Mitchell, when you’re making beats, you said you’re tapped in with Detroit and you were working amongst Helluva and ENRGY and that rank of producers. How did that end up happening?


Mitchell: Detroit and Flint – I was up on that shit so early. BandGang was coming out here heavy, Pablo was coming out here heavy. I was up on the Detroit movement, but I was up on the SoundCloud movement too. The SoundCloud movement was really kicking off for hella artists out here in Detroit, specifically. When I found him, I was already into them. I’m locking in and they weren’t getting any views; I’m sending them shit, and the sound started getting crispier and crispier over time, but I was already throwing rims and if you hear “The Set Up” sound, it’s not Detroit necessarily.

You don’t hear jazzy shit in Detroit like, you hear softer tones, but it’s more mystical, Zelda-type shit. They don’t make jazz, that’s more of an Oakland thing. That’s my sound – I’m going to throw in some unorthodox shit and make an unorthodox-ass beat. If you hear Funk Theft Auto, you hear how unorthodox those beats are. They’re some “beat on the table”-ass beats.
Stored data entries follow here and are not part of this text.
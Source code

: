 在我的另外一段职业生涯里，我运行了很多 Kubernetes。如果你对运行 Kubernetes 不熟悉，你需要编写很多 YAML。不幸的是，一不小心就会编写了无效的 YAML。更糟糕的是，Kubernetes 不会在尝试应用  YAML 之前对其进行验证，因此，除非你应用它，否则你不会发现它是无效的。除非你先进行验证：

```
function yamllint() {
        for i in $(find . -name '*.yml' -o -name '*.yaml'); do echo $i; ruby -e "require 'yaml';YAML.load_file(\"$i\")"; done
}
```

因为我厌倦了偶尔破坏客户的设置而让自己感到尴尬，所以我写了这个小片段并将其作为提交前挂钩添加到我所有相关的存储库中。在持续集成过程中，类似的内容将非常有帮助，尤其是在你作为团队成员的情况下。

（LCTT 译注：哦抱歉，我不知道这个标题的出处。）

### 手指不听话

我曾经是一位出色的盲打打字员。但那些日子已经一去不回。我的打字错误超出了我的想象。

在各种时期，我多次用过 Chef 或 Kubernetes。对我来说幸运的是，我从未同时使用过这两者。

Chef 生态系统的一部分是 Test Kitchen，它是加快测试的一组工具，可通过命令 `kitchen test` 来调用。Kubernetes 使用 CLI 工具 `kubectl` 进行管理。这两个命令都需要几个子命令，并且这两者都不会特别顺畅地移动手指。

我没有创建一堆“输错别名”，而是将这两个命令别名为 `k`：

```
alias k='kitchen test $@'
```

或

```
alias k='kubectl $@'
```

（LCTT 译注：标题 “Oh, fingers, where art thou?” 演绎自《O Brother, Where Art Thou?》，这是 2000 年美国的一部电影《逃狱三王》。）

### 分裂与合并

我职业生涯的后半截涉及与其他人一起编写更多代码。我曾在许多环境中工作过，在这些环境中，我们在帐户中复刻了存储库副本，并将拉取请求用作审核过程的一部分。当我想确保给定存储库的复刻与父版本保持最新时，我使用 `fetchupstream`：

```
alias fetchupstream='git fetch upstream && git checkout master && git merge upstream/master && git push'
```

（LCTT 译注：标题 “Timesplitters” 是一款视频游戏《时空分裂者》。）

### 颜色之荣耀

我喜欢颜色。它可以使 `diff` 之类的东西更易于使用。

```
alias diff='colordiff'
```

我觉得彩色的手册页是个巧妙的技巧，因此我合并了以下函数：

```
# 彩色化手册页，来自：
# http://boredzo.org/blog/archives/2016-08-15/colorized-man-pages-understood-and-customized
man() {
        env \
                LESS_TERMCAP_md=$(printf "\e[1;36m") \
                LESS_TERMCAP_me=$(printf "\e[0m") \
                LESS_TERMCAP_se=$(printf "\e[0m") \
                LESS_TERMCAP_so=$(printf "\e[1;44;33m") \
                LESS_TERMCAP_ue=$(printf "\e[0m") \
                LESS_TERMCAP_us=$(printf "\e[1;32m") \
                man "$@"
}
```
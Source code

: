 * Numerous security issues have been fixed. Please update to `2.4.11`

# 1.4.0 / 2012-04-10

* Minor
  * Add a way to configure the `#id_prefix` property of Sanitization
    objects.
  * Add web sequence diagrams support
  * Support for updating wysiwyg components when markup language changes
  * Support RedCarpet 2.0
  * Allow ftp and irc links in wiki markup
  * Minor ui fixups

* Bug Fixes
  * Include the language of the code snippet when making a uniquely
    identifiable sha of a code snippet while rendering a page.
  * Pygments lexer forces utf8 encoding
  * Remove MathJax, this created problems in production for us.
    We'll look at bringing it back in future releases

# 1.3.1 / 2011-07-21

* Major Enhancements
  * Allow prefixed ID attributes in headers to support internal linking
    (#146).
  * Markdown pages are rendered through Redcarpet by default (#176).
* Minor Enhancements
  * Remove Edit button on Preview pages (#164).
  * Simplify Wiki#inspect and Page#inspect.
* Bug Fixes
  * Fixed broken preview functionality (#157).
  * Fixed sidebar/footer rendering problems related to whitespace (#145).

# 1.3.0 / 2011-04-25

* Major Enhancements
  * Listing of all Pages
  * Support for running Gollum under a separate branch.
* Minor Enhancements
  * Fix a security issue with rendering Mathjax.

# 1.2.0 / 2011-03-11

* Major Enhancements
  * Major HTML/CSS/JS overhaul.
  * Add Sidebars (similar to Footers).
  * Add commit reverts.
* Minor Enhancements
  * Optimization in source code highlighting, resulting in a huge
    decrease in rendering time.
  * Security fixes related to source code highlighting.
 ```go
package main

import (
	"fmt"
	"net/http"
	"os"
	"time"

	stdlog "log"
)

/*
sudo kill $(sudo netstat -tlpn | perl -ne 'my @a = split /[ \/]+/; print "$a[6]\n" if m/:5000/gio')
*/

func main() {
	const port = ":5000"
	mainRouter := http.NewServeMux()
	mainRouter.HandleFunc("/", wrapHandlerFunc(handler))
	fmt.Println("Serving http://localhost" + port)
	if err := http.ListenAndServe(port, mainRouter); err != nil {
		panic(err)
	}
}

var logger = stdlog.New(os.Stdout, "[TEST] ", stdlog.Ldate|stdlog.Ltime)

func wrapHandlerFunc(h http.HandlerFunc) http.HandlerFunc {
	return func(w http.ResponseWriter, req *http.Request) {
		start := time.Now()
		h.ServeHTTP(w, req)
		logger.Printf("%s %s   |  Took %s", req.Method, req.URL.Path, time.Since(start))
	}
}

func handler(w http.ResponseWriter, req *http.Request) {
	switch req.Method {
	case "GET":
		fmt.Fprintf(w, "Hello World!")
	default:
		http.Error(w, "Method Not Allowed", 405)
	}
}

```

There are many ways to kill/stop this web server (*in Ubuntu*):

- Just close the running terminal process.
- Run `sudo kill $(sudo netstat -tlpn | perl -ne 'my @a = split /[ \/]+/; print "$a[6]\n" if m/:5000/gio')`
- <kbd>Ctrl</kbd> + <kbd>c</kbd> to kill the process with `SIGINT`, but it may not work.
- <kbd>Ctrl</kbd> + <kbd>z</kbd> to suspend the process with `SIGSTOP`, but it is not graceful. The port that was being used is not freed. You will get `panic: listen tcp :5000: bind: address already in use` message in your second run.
You don’t really look at it like, “That’s an industry sound.” People was looking at it like, “Damn, these beats suck.” But the people who did understand it were like, “Woah, this shit is totally different.
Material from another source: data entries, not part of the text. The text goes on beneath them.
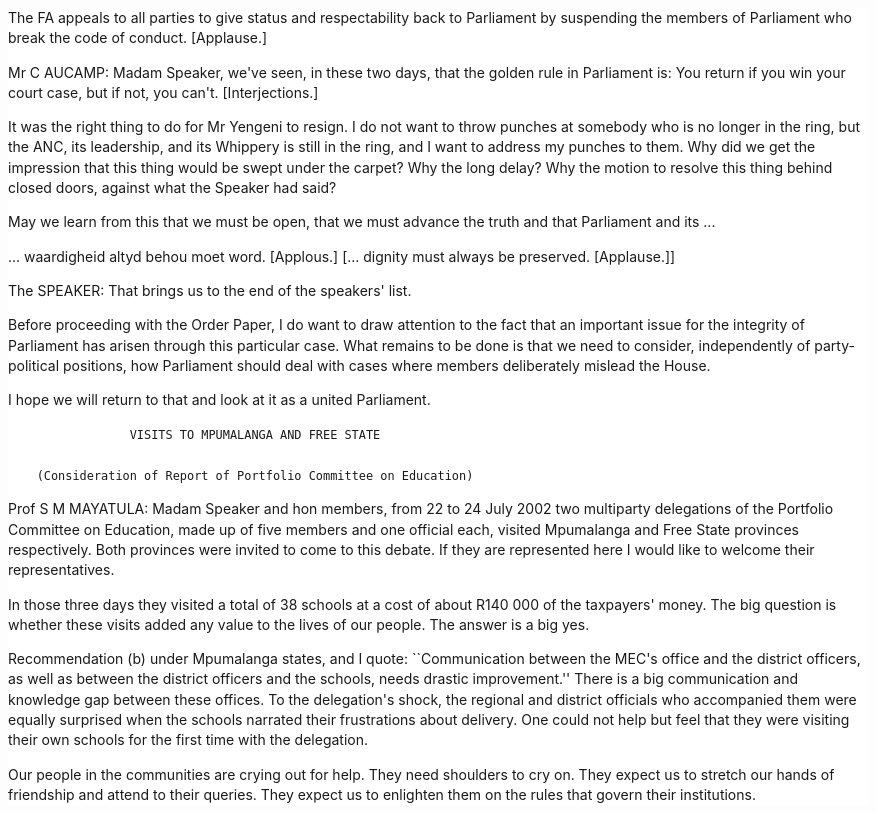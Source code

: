 The FA appeals to all parties to give  status  and  respectability  back  to
Parliament by suspending the members of Parliament who  break  the  code  of
conduct. [Applause.]

Mr C AUCAMP: Madam Speaker, we've seen, in these two days, that  the  golden
rule in Parliament is: You return if you win your court case,  but  if  not,
you can't. [Interjections.]

It was the right thing to do for Mr Yengeni to resign.  I  do  not  want  to
throw punches at somebody who is no longer in the ring,  but  the  ANC,  its
leadership, and its Whippery is still in the ring, and I want to address  my
punches to them. Why did we get the impression  that  this  thing  would  be
swept under the carpet? Why the long delay? Why the motion to  resolve  this
thing behind closed doors, against what the Speaker had said?

May we learn from this that we must be open, that we must advance the  truth
and that Parliament and its ...

... waardigheid altyd behou moet word. [Applous.] [... dignity  must  always
be preserved. [Applause.]]

The SPEAKER: That brings us to the end of the speakers' list.

Before proceeding with the Order Paper, I do want to draw attention  to  the
fact that an important issue for the  integrity  of  Parliament  has  arisen
through this particular case. What remains to be done is  that  we  need  to
consider, independently of party-political positions, how Parliament  should
deal with cases where members deliberately mislead the House.

I hope we will return to that and look at it as a united Parliament.

                     VISITS TO MPUMALANGA AND FREE STATE

        (Consideration of Report of Portfolio Committee on Education)

Prof S M MAYATULA: Madam Speaker and hon members, from 22 to  24  July  2002
two multiparty delegations of the Portfolio Committee on Education, made  up
of five members and one official each, visited  Mpumalanga  and  Free  State
provinces respectively. Both provinces were invited to come to this  debate.
If they are represented here I would like to welcome their representatives.

In those three days they visited a total of 38 schools at a  cost  of  about
R140 000 of the taxpayers' money. The big question is whether  these  visits
added any value to the lives of our people. The answer is a big yes.

Recommendation (b) under Mpumalanga states,  and  I  quote:  ``Communication
between the MEC's office and the district officers, as well as  between  the
district officers and the schools, needs drastic improvement.'' There  is  a
big  communication  and  knowledge  gap  between  these  offices.   To   the
delegation's shock, the regional  and  district  officials  who  accompanied
them were equally surprised when the  schools  narrated  their  frustrations
about delivery. One could not help but feel that they  were  visiting  their
own schools for the first time with the delegation.

Our people in the communities are crying out for help. They  need  shoulders
to cry on. They expect us to stretch our hands of friendship and  attend  to
their queries. They expect us to enlighten them on  the  rules  that  govern
their institutions.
I never seen no shit like this before.” Then, you see the Savs come out, you see the ENRGYs come out, and I was already making beats way longer than them. It was me coming in and polishing sounds. That’s what kind of created the Flint-Oakland hybrid sound, and that’s why nobody knows where it came from. I don’t take full credit for it because I took part in it. All of those dudes over there are a big part of that.


Did you do all the beats for Funk Theft Auto?


Mitchell: Every last one of them bitches.


But you didn’t put your name on it?


Mitchell: He put my name on it.


1100 Himself: He was like, “You can just drop this whole tape. I don’t want nothing from that shit.” When I dropped that shit with Thizzler, they asked, “What do you want to do with the splits?” I said, “Split that motherfucka down the middle.”


Mitchell: That was his. That’s his baby right there. I told him that before he even dropped it. I told him, “Bro, I don’t even want nothing from you.”


Y’all are closer than most brothers I’ve seen.


Mitchell: We both got brothers. We’re both the little brother.


1100 Himself: On my momma, that nigga my long lost brother.


Mitchell: I be saying that shit all the time. We went to the same school, same programs, all of that. Same traumatic accidents. Both cheated death. Too many similarities to where, “How the fuck have I not known you my entire life?” Weird.


What do you hope for people to understand about 1100 Himself and Mitchell?


1100 Himself: I want motherfuckas to know that I really started from nothing. I don’t care about what you see or what you think, this shit is all organic and a nigga started going from 0. We started from the ground up. We never had no handout or nobody. Nothing was given to us.


Mitchell: It’s for all walks of life. It’s like how you can sit and relate to us in a lot of aspects, even just the grind. The game starts to become colorless in poverty-stricken environments and rural environments – that’s a world problem. For me, being in all of these different situations and seeing that it’s not a black thing to go through something, it’s not a black thing to struggle, it’s not a black thing to feel like people left you for dead or left you out or left you hanging in life, we can all be related to in that aspect. We have a lot to offer. We have a lot more for the world to see than just the streets of Oakland or this little part of us. We’re just like y’all. Don’t just marginalize us as some Oakland street dudes because we’re going to be big. Not even a question.